Your instructions: Using the records below, count the lines with "המסלול" in them. Give the number only.

Provided entries:
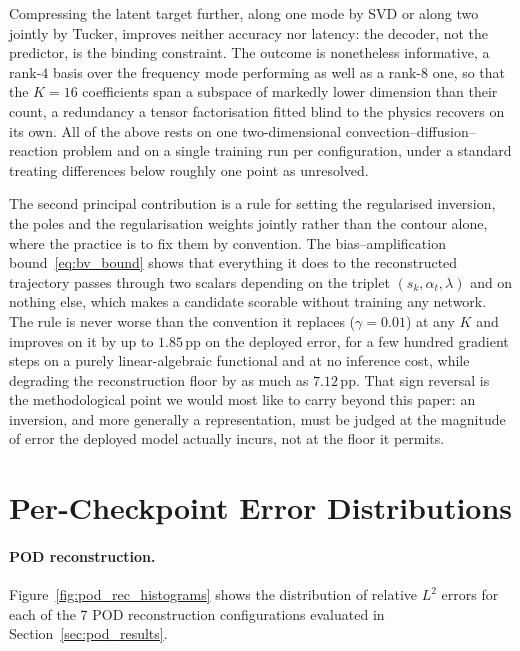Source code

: ﻿\documentclass[a4paper,12pt]{article}
\theoremstyle{definition}
\theoremstyle{remark}
\begin{document}
Compressing the latent target further, along one mode by SVD or along two jointly by Tucker, improves neither accuracy nor latency: the decoder, not the predictor, is the binding constraint. The outcome is nonetheless informative, a rank-$4$ basis over the frequency mode performing as well as a rank-$8$ one, so that the $K = 16$ coefficients span a subspace of markedly lower dimension than their count, a redundancy a tensor factorisation fitted blind to the physics recovers on its own. All of the above rests on one two-dimensional convection--diffusion--reaction problem and on a single training run per configuration, under a standard treating differences below roughly one point as unresolved.

The second principal contribution is a rule for setting the regularised inversion, the poles and the regularisation weights jointly rather than the contour alone, where the practice is to fix them by convention. The bias--amplification bound~\eqref{eq:bv_bound} shows that everything it does to the reconstructed trajectory passes through two scalars depending on the triplet $(s_k, \alpha_t, \lambda)$ and on nothing else, which makes a candidate scorable without training any network. The rule is never worse than the convention it replaces ($\gamma = 0.01$) at any $K$ and improves on it by up to $1.85$\,pp on the deployed error, for a few hundred gradient steps on a purely linear-algebraic functional and at no inference cost, while degrading the reconstruction floor by as much as $7.12$\,pp. That sign reversal is the methodological point we would most like to carry beyond this paper: an inversion, and more generally a representation, must be judged at the magnitude of error the deployed model actually incurs, not at the floor it permits.

\newpage
{}
{}



\newpage
{}
{}

\clearpage
\appendix

\section{Per-Checkpoint Error Distributions}
\label{app:histograms}

\paragraph{POD reconstruction.} Figure~\ref{fig:pod_rec_histograms} shows the distribution of relative $L^2$ errors for each of the 7 POD reconstruction configurations evaluated in Section~\ref{sec:pod_results}.
\end{document}
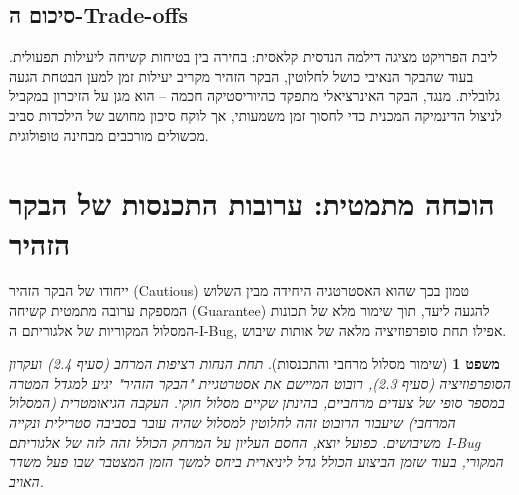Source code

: \documentclass[12pt, a4paper]{article}
\newtheorem{theorem}{משפט}
\begin{document}
\subsection{סיכום ה-\textenglish{Trade-offs}}
ליבת הפרויקט מציגה דילמה הנדסית קלאסית: בחירה בין בטיחות קשיחה ליעילות תפעולית. בעוד שהבקר הנאיבי כושל לחלוטין, הבקר הזהיר מקריב יעילות זמן למען הבטחת הגעה גלובלית. מנגד, הבקר האינרציאלי מתפקד כהיוריסטיקה חכמה – הוא מגן על הזיכרון במקביל לניצול הדינמיקה המכנית כדי לחסוך זמן משמעותי, אך לוקח סיכון מחושב של הילכדות סביב מכשולים מורכבים מבחינה טופולוגית.

\section{הוכחה מתמטית: ערובות התכנסות של הבקר הזהיר}
ייחודו של הבקר הזהיר (\textenglish{Cautious}) טמון בכך שהוא האסטרטגיה היחידה מבין השלוש המספקת ערובה מתמטית קשיחה (\textenglish{Guarantee}) להגעה ליעד, תוך שימור מלא של תכונות המסלול המקוריות של אלגוריתם ה-\textenglish{I-Bug}, אפילו תחת סופרפוזיציה מלאה של אותות שיבוש.

\begin{theorem}[שימור מסלול מרחבי והתכנסות]
תחת הנחות רציפות המרחב (סעיף 2.4) ועקרון הסופרפוזיציה (סעיף 2.3), רובוט המיישם את אסטרטגיית "הבקר הזהיר" יגיע למגדל המטרה במספר סופי של צעדים מרחביים, בהינתן שקיים מסלול חוקי. העקבה הגיאומטרית (המסלול המרחבי) שיעבור הרובוט זהה לחלוטין למסלול שהיה עובר בסביבה סטרילית ונקייה משיבושים. כפועל יוצא, החסם העליון על המרחק הכולל זהה לזה של אלגוריתם \textenglish{I-Bug} המקורי, בעוד שזמן הביצוע הכולל גדל ליניארית ביחס למשך הזמן המצטבר שבו פעל משדר האויב.
\end{theorem}
\end{document}
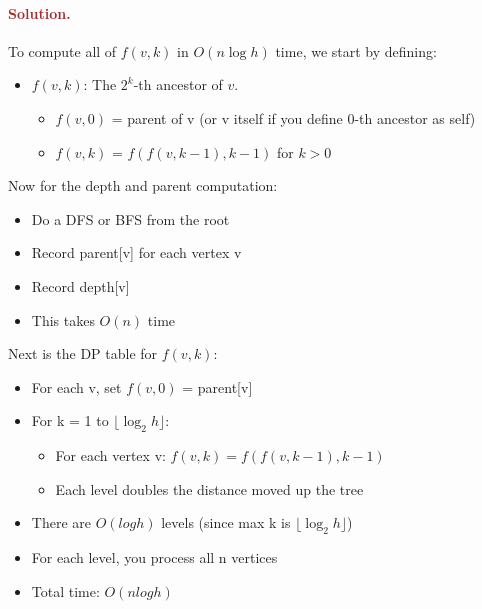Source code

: \paragraph{\textcolor{brown}{Solution.}}
To compute all of $f(v, k)$ in $O(n \log h)$ time, we start by defining:
\begin{itemize} \item $f(v, k)$: The $2^k$-th ancestor of $v$. \begin{itemize} \item $f(v,0)$ = parent of v (or v itself if you define 0-th ancestor as self) \item $f(v,k)$ = $f(f(v,k-1),k-1)$ for $k > 0$ \end{itemize} \end{itemize} 
Now for the depth and parent computation: \begin{itemize} \item Do a DFS or BFS from the root \item Record parent[v] for each vertex v \item Record depth[v] \item This takes $O(n)$ time \end{itemize}
Next is the DP table for $f(v,k)$: \begin{itemize} \item For each v, set $f(v,0)$ = parent[v] \item For k = 1 to $\lfloor \log_2 h \rfloor$: \begin{itemize} \item For each vertex v: $f(v,k) = f(f(v,k-1),k-1)$ \item Each level doubles the distance moved up the tree \end{itemize} \item There are $O(logh)$ levels (since max k is $\lfloor \log_2 h \rfloor$) \item For each level, you process all n vertices \item Total time: $O(nlogh)$ \end{itemize}  
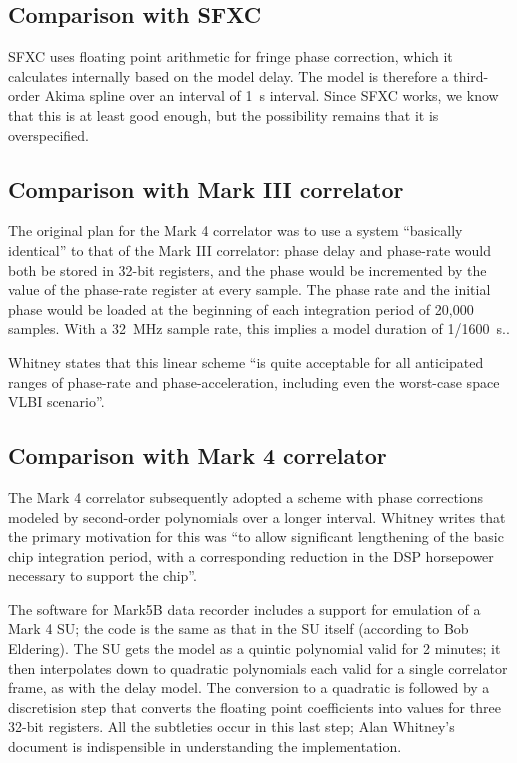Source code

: \documentclass[a4paper]{article}
\begin{document}
\subsection{Comparison with SFXC}
SFXC uses floating point arithmetic for fringe phase
correction, which it calculates internally based on the model delay.
The model is therefore a third-order Akima spline over an interval of
1~s interval.  Since SFXC works, we know that this is at
least good enough, but the possibility remains that it is
overspecified.

\subsection{Comparison with Mark III correlator}
The original plan for the Mark 4 correlator was to use a system
``basically identical''\cite{m101} to that of the Mark III correlator:
phase delay and phase-rate would both be stored in 32-bit registers,
and the phase would be incremented by the value of the phase-rate
register at every sample.  The phase rate and the initial phase would
be loaded at the beginning of each integration period of 20,000
samples.  With a 32~MHz sample rate, this implies a model duration of
1/1600~s..

Whitney states\cite{m101} that this linear scheme ``is quite acceptable for all anticipated ranges of phase-rate and phase-acceleration, including even the worst-case space VLBI scenario''.

\subsection{Comparison with Mark 4 correlator}
The Mark 4 correlator subsequently adopted a scheme with phase
corrections modeled by second-order polynomials over a longer
interval.  Whitney writes\cite{m101} that the primary motivation for
this was ``to allow significant lengthening of the basic chip
integration period, with a corresponding reduction in the DSP
horsepower necessary to support the chip''.

The software for Mark5B data recorder includes a support for emulation
of a Mark 4 SU; the code is the same as that in the SU itself
(according to Bob Eldering).  The SU gets the model as a quintic
polynomial valid for 2 minutes; it then interpolates down to quadratic
polynomials each valid for a single correlator frame, as with the
delay model.  The conversion to a quadratic is followed by a
discretision step that converts the floating point coefficients into
values for three 32-bit registers.  All the subtleties occur in this
last step; Alan Whitney's document \cite{m101} is indispensible in
understanding the implementation.
\end{document}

Output of the exercise: 2